Work is being done on the infrastructure on the road leading to the Moslem entrance to the Patriarchs' Cave: The loudspeakers from Beit Gutnick are quiet today.
Curve 160: Four Border Police soldiers leaning against their jeep… and everyone continues on their way in this nightmarish city. At the opening to the Olive Crossing there are bright red warning signs telling people not to enter the Palestinian Authority and traffic is moving smoothly.
The guys at the grocery store tell us that every day of the week soldiers come down from the pillboxes to erect a checkpoint on the side of Idna, causing great traffic jams: they then block the road for anpit half an hour and leave.
Tarquomiya: When we went through there were no longer any people queuing and about 12 trucks were waiting to enter. There were no trucks at the upper parking lot, suggesting that waiting time was not too bad.
Negohot: A beautiful new road has opened from the entrance junction to Lachish and Amatzia to the Shoket Junction. The road is on the western side of the partition wall that runs along the green line at this point, except for several instances -- such as, e.g. next to the quarry owned by Omri Sharon, or the settlement Negohot. The wall also is not entirely finished on the section from Dahariyya to Ramadin and Lahav. Since it was reported on the news yesterday that illegal buildings were being demolished in Negohot (everything is illegal and unjust there) and soldiers from the Nachshon Brigade had protested against evacuation of Jewish settlements, we decided to go in and see what was going on.
First of all there is a checkpoint, two reservists are guarding and not everyone can enter.
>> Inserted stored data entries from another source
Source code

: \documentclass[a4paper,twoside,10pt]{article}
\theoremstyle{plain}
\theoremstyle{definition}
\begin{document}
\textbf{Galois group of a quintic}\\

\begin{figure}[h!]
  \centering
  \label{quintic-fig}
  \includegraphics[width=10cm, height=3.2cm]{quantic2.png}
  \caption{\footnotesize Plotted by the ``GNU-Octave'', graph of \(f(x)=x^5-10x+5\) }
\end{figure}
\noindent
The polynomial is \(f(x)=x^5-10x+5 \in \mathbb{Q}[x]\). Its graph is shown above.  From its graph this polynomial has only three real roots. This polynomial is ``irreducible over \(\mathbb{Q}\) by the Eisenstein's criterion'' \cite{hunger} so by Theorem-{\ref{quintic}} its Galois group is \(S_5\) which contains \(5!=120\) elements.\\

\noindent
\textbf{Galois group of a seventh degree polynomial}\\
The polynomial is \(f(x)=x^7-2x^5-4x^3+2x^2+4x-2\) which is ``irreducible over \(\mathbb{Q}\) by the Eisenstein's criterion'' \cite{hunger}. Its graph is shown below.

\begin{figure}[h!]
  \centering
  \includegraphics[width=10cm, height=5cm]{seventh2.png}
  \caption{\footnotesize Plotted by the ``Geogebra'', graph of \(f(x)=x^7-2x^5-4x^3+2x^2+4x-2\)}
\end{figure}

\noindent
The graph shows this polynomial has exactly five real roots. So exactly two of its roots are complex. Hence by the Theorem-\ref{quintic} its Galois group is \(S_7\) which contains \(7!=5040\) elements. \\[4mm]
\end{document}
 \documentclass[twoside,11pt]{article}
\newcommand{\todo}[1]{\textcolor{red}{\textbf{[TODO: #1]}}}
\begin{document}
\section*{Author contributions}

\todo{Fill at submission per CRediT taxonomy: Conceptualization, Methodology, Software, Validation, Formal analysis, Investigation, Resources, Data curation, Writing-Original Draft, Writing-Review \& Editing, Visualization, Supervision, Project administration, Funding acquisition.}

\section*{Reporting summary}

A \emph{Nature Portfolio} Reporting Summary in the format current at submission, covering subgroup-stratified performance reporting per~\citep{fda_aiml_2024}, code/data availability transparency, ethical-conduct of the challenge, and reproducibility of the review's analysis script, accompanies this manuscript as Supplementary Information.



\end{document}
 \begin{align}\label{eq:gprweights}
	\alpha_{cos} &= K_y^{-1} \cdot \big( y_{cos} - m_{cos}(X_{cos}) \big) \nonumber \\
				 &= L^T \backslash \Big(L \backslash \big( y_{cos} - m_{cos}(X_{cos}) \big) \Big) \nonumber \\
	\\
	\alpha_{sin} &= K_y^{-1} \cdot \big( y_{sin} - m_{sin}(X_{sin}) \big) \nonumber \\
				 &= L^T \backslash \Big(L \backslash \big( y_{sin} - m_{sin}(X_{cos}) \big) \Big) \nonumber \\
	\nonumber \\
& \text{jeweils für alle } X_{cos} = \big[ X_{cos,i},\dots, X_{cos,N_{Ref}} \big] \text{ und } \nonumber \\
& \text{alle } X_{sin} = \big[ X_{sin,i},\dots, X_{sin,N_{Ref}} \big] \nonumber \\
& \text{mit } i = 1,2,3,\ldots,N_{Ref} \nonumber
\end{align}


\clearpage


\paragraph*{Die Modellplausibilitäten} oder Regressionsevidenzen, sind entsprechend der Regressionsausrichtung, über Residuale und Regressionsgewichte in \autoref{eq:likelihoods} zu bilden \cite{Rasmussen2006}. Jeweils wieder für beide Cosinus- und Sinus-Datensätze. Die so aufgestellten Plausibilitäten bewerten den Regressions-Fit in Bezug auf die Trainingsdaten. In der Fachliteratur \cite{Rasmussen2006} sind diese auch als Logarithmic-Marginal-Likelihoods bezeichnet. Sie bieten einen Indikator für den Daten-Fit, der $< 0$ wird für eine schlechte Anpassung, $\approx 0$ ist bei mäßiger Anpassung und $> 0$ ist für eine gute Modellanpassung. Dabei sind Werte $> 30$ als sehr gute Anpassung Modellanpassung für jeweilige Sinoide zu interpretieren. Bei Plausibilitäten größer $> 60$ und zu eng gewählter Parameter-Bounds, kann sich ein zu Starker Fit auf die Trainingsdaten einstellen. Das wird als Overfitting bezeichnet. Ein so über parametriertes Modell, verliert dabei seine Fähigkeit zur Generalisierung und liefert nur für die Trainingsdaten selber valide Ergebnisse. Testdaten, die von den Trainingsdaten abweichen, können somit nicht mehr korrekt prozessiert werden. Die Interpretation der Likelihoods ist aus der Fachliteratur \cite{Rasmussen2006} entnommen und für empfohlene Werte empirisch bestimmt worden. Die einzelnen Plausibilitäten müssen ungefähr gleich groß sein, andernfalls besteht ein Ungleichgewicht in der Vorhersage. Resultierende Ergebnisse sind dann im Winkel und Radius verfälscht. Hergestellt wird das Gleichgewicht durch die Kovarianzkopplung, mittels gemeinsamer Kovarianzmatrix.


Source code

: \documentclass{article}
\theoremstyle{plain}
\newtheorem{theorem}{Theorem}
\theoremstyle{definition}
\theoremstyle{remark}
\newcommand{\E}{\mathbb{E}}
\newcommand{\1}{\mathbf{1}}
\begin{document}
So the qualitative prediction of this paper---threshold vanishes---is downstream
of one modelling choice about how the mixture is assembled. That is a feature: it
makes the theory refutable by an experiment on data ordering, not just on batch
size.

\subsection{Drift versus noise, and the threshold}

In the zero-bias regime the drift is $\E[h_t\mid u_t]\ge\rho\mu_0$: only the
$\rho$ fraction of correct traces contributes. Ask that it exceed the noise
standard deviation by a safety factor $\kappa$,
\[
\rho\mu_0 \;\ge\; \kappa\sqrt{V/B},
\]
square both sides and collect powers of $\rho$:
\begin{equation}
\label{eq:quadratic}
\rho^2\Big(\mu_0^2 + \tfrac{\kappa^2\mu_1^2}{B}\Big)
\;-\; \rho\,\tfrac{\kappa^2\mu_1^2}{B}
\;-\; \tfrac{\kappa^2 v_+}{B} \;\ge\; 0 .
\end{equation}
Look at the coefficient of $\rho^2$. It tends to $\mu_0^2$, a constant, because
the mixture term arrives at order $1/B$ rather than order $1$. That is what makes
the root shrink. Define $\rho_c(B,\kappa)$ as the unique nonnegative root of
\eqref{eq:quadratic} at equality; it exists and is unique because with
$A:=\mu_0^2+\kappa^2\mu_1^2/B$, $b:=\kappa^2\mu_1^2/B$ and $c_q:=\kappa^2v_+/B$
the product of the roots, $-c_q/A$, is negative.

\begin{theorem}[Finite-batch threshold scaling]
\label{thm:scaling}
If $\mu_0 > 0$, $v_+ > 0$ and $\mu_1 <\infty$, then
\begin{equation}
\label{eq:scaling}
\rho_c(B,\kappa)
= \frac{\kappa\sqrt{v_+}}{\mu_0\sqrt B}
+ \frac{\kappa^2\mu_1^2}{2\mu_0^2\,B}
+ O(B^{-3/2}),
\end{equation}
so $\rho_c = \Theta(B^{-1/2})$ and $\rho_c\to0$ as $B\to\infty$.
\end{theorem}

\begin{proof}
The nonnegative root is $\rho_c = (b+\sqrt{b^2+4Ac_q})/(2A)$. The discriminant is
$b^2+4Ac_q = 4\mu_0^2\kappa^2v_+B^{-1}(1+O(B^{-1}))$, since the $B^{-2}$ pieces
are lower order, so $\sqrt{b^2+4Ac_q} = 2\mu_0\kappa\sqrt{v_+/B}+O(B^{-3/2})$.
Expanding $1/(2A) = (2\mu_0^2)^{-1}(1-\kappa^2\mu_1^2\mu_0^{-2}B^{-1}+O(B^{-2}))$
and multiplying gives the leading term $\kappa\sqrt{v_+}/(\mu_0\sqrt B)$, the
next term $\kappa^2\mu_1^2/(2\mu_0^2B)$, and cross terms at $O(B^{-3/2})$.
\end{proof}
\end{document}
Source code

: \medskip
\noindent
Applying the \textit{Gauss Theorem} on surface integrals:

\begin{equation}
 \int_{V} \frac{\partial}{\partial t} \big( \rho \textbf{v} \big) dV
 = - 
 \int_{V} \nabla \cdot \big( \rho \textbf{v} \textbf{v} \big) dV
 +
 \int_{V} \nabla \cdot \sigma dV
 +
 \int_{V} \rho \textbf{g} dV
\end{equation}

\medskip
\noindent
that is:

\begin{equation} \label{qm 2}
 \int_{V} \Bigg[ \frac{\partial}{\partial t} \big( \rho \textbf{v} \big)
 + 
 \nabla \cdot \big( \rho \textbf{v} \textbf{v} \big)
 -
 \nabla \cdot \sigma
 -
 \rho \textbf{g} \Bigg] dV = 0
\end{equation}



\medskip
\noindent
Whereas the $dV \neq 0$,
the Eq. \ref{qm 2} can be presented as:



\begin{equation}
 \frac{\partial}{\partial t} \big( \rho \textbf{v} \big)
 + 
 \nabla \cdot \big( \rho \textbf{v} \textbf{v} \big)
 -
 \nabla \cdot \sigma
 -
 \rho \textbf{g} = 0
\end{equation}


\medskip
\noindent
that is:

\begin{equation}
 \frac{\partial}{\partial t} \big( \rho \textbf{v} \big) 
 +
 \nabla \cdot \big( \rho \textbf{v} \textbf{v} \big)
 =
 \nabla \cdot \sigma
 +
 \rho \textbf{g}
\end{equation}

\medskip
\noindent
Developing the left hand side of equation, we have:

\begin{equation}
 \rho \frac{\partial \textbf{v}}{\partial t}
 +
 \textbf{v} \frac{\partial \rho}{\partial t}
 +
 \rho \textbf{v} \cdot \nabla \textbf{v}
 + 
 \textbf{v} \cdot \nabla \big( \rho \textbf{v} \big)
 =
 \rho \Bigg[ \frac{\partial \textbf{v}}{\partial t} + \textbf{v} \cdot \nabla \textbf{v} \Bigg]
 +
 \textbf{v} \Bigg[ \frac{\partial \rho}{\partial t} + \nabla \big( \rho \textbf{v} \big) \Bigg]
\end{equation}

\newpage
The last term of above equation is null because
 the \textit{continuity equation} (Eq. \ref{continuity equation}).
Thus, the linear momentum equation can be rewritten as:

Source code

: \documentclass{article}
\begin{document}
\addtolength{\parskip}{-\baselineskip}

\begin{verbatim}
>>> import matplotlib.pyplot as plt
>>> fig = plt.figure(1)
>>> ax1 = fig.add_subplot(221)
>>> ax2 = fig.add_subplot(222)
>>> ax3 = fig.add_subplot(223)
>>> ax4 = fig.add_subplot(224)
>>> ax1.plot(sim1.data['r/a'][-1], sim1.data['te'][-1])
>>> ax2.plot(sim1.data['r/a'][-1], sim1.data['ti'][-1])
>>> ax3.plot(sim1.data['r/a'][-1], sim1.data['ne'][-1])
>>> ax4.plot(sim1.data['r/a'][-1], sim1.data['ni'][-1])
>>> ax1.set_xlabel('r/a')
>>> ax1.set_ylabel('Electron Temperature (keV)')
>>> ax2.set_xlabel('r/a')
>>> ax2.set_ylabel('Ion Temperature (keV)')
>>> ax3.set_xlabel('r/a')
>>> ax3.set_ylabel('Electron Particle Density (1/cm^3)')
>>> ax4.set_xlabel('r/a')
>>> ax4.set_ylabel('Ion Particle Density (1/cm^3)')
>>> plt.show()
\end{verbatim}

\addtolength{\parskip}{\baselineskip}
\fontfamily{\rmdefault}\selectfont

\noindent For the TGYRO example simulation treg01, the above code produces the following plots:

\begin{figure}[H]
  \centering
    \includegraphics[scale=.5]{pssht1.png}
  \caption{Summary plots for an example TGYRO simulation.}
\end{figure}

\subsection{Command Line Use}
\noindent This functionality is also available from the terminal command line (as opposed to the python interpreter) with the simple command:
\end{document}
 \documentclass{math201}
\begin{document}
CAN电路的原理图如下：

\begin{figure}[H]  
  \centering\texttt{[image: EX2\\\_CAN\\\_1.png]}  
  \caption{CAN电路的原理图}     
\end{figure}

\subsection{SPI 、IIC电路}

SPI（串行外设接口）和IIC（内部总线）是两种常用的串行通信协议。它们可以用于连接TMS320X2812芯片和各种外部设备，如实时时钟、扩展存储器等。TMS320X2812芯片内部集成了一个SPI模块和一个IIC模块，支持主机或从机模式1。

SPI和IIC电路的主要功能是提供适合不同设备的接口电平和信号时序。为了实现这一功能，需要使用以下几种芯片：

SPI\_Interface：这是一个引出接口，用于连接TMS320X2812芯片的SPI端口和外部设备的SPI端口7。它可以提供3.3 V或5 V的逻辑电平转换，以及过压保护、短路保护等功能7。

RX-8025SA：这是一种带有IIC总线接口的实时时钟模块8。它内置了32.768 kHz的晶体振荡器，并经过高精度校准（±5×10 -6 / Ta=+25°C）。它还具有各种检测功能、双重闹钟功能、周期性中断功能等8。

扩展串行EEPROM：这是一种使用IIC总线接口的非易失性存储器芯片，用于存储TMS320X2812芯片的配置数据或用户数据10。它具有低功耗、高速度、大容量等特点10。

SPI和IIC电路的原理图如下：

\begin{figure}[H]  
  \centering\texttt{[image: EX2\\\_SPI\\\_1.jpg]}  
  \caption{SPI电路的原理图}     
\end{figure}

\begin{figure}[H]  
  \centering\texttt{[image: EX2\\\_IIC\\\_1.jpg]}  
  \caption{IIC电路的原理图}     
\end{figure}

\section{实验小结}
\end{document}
We had to invent a story that we had come to visit a friend and we removed the “Machsom Watch” sign from the transit and hid our tags. After our ID cards were checked they moved the red bricks and let us in. We drove around for a while and reached the old Road 358 that connects Beit Awa to Siqa where the Beit Awa checkpoint used to be. The pillbox is still there and still manned but the yellow gates are open and Palestinians can drive on the road as far as Dahariyya. There are no signs marking Area A. There are a few Palestinian families living on both sides of the road leading to Negohot, which is actually a Palestinian road leading to Dura. The Supreme Court has recently ruled that this cp has to be removed, however, the people at Negohot evidently have their own ideas.
To the right of the road there is a sign pointing to the Negohot B neighborhood. They call it Givat Habustan, or “Garden Hill” and it was built in 2002. There are five buildings, two of which are wooden cabins that look like pretty vacation cabins. Farther up the hill stands Negohot A, a fairly large settlement. Behind it is a green gate with a Palestinian village behind it, but that gate is closed!!! Remember that the Supreme Court ruled that it was to be opened?? The gate is closed and locked, and we see a settler coming from the other side of the gate about to enter the settlement from the Palestinian village's direction. HE opens the gate with a key. On the other side of the gate is the illegal settlement and only a settler has the key. We photographed what we could and left. We gave all the information to Hagit from Peace Now and we will see what will happen. The entire area looks very pastoral… and on the other hand we see the horrible occupation of the settlers.